> _Prompt_: Your answer should consist of the lines below that hold the word "having".

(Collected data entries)
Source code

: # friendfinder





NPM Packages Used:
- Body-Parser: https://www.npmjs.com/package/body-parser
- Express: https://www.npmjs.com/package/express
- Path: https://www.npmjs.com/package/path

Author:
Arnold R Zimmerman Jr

* * *

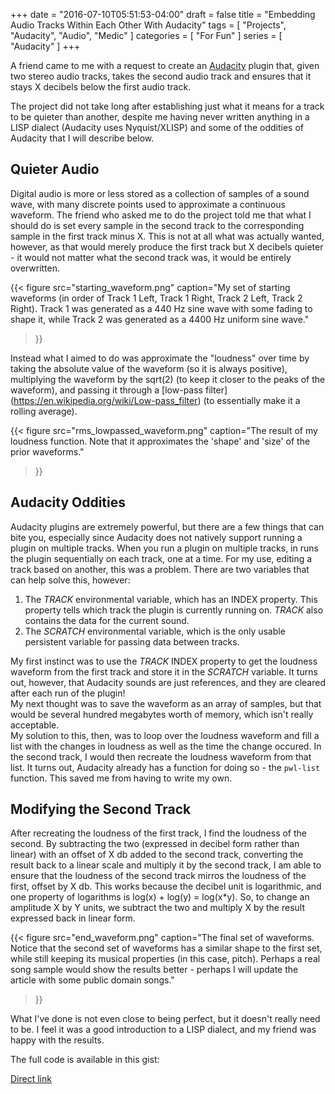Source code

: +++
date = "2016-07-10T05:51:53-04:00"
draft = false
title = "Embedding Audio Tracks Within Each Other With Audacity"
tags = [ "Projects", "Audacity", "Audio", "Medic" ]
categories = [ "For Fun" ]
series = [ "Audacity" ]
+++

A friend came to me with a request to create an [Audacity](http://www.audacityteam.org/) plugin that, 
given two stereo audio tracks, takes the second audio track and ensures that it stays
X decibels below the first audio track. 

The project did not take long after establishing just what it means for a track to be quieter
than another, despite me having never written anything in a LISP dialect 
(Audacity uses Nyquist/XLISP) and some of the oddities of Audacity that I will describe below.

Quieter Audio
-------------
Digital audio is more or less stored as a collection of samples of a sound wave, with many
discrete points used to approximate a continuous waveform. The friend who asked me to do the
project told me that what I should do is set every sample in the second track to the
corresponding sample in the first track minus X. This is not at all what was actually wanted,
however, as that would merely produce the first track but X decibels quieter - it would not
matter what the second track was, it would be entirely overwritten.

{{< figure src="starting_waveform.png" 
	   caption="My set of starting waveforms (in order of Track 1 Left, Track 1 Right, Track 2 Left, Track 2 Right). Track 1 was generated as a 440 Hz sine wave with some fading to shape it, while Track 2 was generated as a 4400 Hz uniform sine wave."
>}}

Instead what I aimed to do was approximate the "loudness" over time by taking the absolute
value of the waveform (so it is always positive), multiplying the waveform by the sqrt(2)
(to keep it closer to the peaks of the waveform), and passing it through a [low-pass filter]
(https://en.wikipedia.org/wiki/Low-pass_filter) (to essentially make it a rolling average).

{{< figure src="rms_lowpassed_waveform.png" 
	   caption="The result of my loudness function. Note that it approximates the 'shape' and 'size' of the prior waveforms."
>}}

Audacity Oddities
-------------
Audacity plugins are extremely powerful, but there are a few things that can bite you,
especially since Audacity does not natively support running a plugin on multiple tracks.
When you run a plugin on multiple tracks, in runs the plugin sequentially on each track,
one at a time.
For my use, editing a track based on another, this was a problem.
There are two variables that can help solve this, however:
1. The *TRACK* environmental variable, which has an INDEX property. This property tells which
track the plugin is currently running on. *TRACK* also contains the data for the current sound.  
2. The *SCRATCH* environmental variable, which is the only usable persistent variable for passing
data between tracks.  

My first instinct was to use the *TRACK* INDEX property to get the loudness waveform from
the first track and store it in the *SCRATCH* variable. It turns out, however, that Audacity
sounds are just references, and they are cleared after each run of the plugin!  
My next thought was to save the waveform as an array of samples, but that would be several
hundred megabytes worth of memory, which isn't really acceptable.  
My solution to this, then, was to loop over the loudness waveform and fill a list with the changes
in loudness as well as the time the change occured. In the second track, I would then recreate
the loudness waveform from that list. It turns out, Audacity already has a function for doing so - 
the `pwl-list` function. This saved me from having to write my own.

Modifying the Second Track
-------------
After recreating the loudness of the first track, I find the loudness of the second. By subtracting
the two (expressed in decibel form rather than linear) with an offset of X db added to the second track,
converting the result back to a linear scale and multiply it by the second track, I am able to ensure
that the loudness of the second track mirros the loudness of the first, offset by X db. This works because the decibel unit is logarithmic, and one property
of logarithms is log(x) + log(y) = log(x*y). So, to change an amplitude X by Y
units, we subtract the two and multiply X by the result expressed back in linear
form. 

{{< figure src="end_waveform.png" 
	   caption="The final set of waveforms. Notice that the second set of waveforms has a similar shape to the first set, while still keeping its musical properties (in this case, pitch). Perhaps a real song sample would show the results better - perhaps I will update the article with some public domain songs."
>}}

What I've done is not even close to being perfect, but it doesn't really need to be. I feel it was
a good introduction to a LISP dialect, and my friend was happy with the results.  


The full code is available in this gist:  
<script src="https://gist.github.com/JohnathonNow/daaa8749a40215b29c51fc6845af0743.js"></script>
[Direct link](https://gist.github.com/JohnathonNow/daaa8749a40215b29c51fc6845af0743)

> _Completed exercise_:
than another, despite me having never written anything in a LISP dialect 
the `pwl-list` function. This saved me from having to write my own.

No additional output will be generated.